# Download Dataset (MOT17)

In [None]:
!wget https://motchallenge.net/data/MOT17.zip

In [None]:
!unzip-qq MOT17.zip

## Import Libraries

In [None]:
import pandas as pd
import os
import yaml
import shutil
import configparser

from tqdm import tqdm

## Normalize bounding box

In [None]:
def convert_to_yolo_format(bb, img_width, img_height):
    x_center = bb['bb_left'] + (bb['bb_width'] / 2)
    y_center = bb['bb_top'] + (bb['bb_height'] / 2)
    # Normalize the coordinates by the dimensions of the image
    x_center /= img_width
    y_center /= img_height
    bb_width_normalized = bb['bb_width'] / img_width
    bb_height_normalized = bb['bb_height'] / img_height

    # Clip the values to make sure they are between 0 and 1
    x_center = max(min(x_center, 1), 0)
    y_center = max(min(y_center, 1), 0)
    bb_width_normalized = max(min(bb_width_normalized, 1), 0)
    bb_height_normalized = max(min(bb_height_normalized, 1), 0)

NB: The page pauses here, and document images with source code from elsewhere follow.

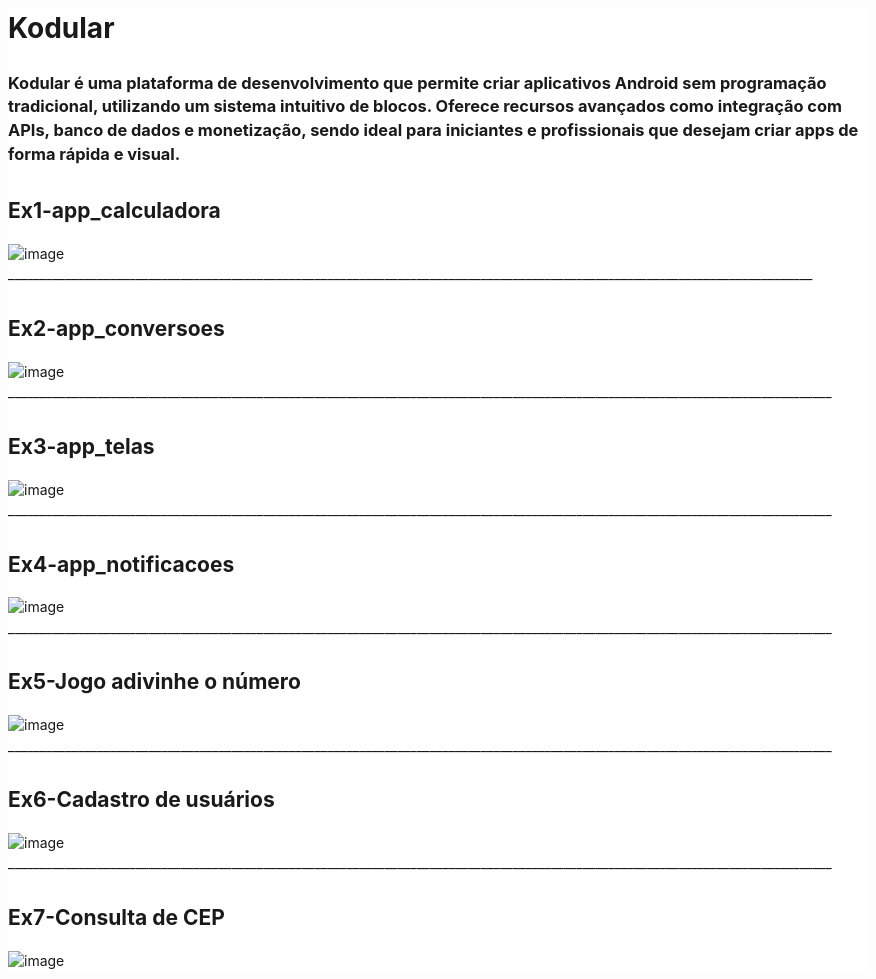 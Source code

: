 # Kodular

### Kodular é uma plataforma de desenvolvimento que permite criar aplicativos Android sem programação tradicional, utilizando um sistema intuitivo de blocos. Oferece recursos avançados como integração com APIs, banco de dados e monetização, sendo ideal para iniciantes e profissionais que desejam criar apps de forma rápida e visual.

## Ex1-app_calculadora
<img width="392" height="680" alt="image" src="https://github.com/user-attachments/assets/f72aa5b7-3204-4295-9968-6c5b36f5e776" />
______________________________________________________________________________________________________________________________

## Ex2-app_conversoes
<img width="419" height="725" alt="image" src="https://github.com/user-attachments/assets/36b34e9b-c84f-4d21-9f6d-2903bd603636" />
_________________________________________________________________________________________________________________________________

## Ex3-app_telas
<img width="337" height="715" alt="image" src="https://github.com/user-attachments/assets/b0a62534-8627-4bcd-9d85-fc7c9344e400" />
_________________________________________________________________________________________________________________________________

## Ex4-app_notificacoes
<img width="386" height="789" alt="image" src="https://github.com/user-attachments/assets/5566a680-698a-457c-a54d-e85c20ffdb25" />
_________________________________________________________________________________________________________________________________


## Ex5-Jogo adivinhe o número
<img width="573" height="641" alt="image" src="https://github.com/user-attachments/assets/537948b2-cb78-4afe-b5c4-84f729c7d5c0" />
_________________________________________________________________________________________________________________________________

## Ex6-Cadastro de usuários
<img width="660" height="744" alt="image" src="https://github.com/user-attachments/assets/f23a2cad-dcbf-42ed-96b6-5e438d845255" />
_________________________________________________________________________________________________________________________________

## Ex7-Consulta de CEP
<img width="567" height="729" alt="image" src="https://github.com/user-attachments/assets/514d90f6-26ed-4cb6-a008-1cafa9753953" />

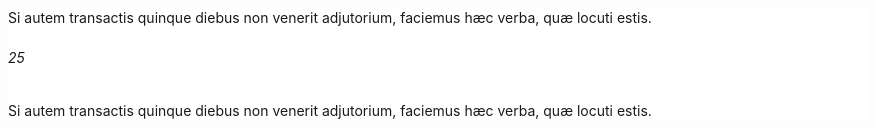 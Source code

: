 Si autem transactis quinque diebus non venerit adjutorium, faciemus hæc verba, quæ locuti estis.
###### 25
Si autem transactis quinque diebus non venerit adjutorium, faciemus hæc verba, quæ locuti estis.
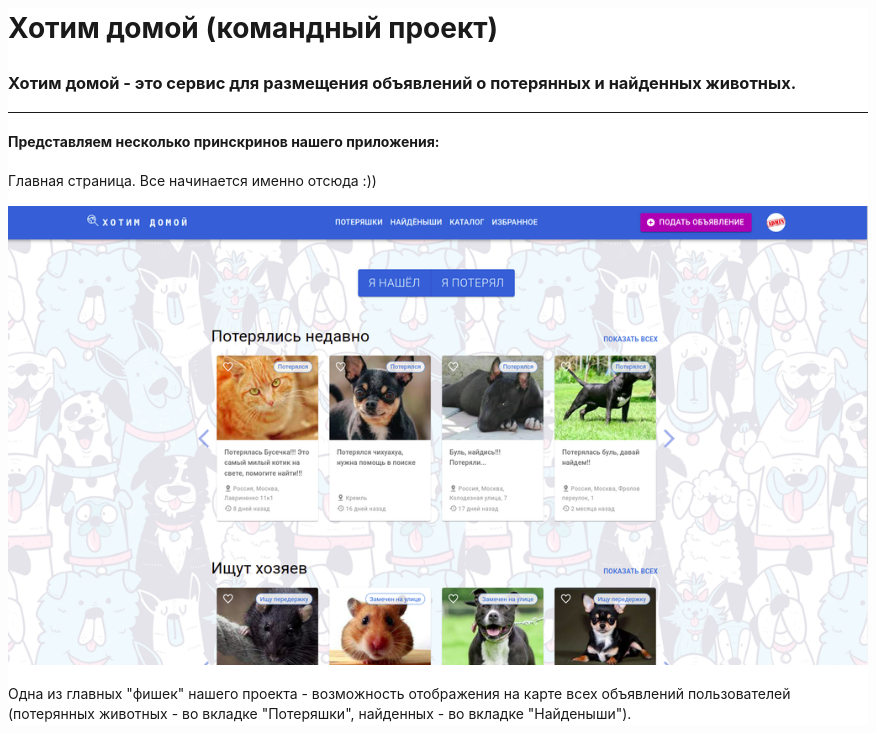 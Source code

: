 # Хотим домой (командный проект)
<h3>
Хотим домой - это сервис для размещения объявлений о потерянных и найденных животных.
</h3>

<hr>

<h4>
Представляем несколько принскринов нашего приложения:
</h4>
<p>
Главная страница. Все начинается именно отсюда :))
</p>
<img width="1440" alt="mainPage" src="./mainPage.png">

<p>
Одна из главных "фишек" нашего проекта - возможность отображения на карте всех объявлений пользователей (потерянных животных - во вкладке "Потеряшки", найденных - во вкладке "Найденыши").
</p> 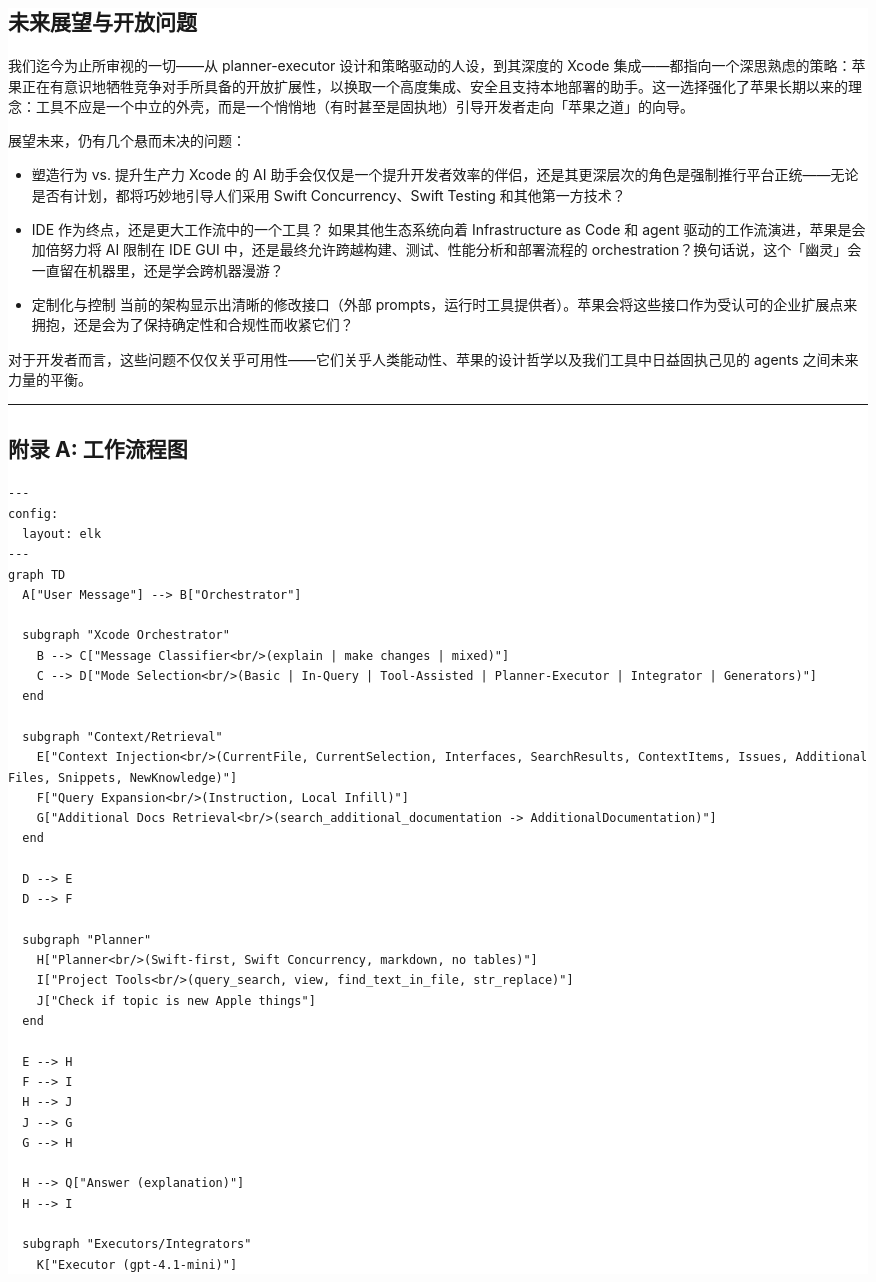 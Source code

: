 ## 未来展望与开放问题

我们迄今为止所审视的一切——从 planner-executor 设计和策略驱动的人设，到其深度的 Xcode 集成——都指向一个深思熟虑的策略：苹果正在有意识地牺牲竞争对手所具备的开放扩展性，以换取一个高度集成、安全且支持本地部署的助手。这一选择强化了苹果长期以来的理念：工具不应是一个中立的外壳，而是一个悄悄地（有时甚至是固执地）引导开发者走向「苹果之道」的向导。

展望未来，仍有几个悬而未决的问题：

- 塑造行为 vs. 提升生产力
  Xcode 的 AI 助手会仅仅是一个提升开发者效率的伴侣，还是其更深层次的角色是强制推行平台正统——无论是否有计划，都将巧妙地引导人们采用 Swift Concurrency、Swift Testing 和其他第一方技术？

- IDE 作为终点，还是更大工作流中的一个工具？
  如果其他生态系统向着 Infrastructure as Code 和 agent 驱动的工作流演进，苹果是会加倍努力将 AI 限制在 IDE GUI 中，还是最终允许跨越构建、测试、性能分析和部署流程的 orchestration？换句话说，这个「幽灵」会一直留在机器里，还是学会跨机器漫游？

- 定制化与控制
  当前的架构显示出清晰的修改接口（外部 prompts，运行时工具提供者）。苹果会将这些接口作为受认可的企业扩展点来拥抱，还是会为了保持确定性和合规性而收紧它们？

对于开发者而言，这些问题不仅仅关乎可用性——它们关乎人类能动性、苹果的设计哲学以及我们工具中日益固执己见的 agents 之间未来力量的平衡。

---

## 附录 A: 工作流程图

```mermaid
---
config:
  layout: elk
---
graph TD
  A["User Message"] --> B["Orchestrator"]

  subgraph "Xcode Orchestrator"
    B --> C["Message Classifier<br/>(explain | make changes | mixed)"]
    C --> D["Mode Selection<br/>(Basic | In-Query | Tool-Assisted | Planner-Executor | Integrator | Generators)"]
  end

  subgraph "Context/Retrieval"
    E["Context Injection<br/>(CurrentFile, CurrentSelection, Interfaces, SearchResults, ContextItems, Issues, AdditionalFiles, Snippets, NewKnowledge)"]
    F["Query Expansion<br/>(Instruction, Local Infill)"]
    G["Additional Docs Retrieval<br/>(search_additional_documentation -> AdditionalDocumentation)"]
  end

  D --> E
  D --> F

  subgraph "Planner"
    H["Planner<br/>(Swift-first, Swift Concurrency, markdown, no tables)"]
    I["Project Tools<br/>(query_search, view, find_text_in_file, str_replace)"]
    J["Check if topic is new Apple things"]
  end

  E --> H
  F --> I
  H --> J
  J --> G
  G --> H

  H --> Q["Answer (explanation)"]
  H --> I

  subgraph "Executors/Integrators"
    K["Executor (gpt-4.1-mini)"]
```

    return (x_center, y_center, bb_width_normalized, bb_height_normalized)

## Read file seqinfo.ini

In [None]:
def process_folder(folder_path):
    # Read image dimensions from seqinfo.ini
    config = configparser.ConfigParser()
    config.read(os.path.join(folder_path, 'seqinfo.ini'))
    img_width = int(config['Sequence']['imWidth'])
    img_height = int(config['Sequence']['imHeight'])

    # Load ground truth data
    gt_path = os.path.join(folder_path, 'det/det.txt')
    gt_data = pd.read_csv(gt_path, header=None, names=['frame', 'id', 'bb_left', 'bb_top', 'bb_width', 'bb_height', 'conf', 'class', 'visibility'])

    labels_folder = os.path.join(folder_path, 'labels')
    os.makedirs(labels_folder, exist_ok=True)

    for frame_number in gt_data['frame'].unique():
        frame_data = gt_data[gt_data['frame'] == frame_number]
        label_file = os.path.join(labels_folder, f'{frame_number:06d}.txt')

        with open(label_file, 'w') as file:
            for _, row in frame_data.iterrows():
                yolo_bb = convert_to_yolo_format(row, img_width, img_height)
                file.write(f'0 {yolo_bb[0]} {yolo_bb[1]} {yolo_bb[2]} {yolo_bb[3]}\n')

## Process dataset

In [None]:
def process_all_folders(base_directory):
    # List all subdirectories in the base directory
    for folder_name in tqdm(os.listdir(base_directory)):
        folder_path = os.path.join(base_directory, folder_name)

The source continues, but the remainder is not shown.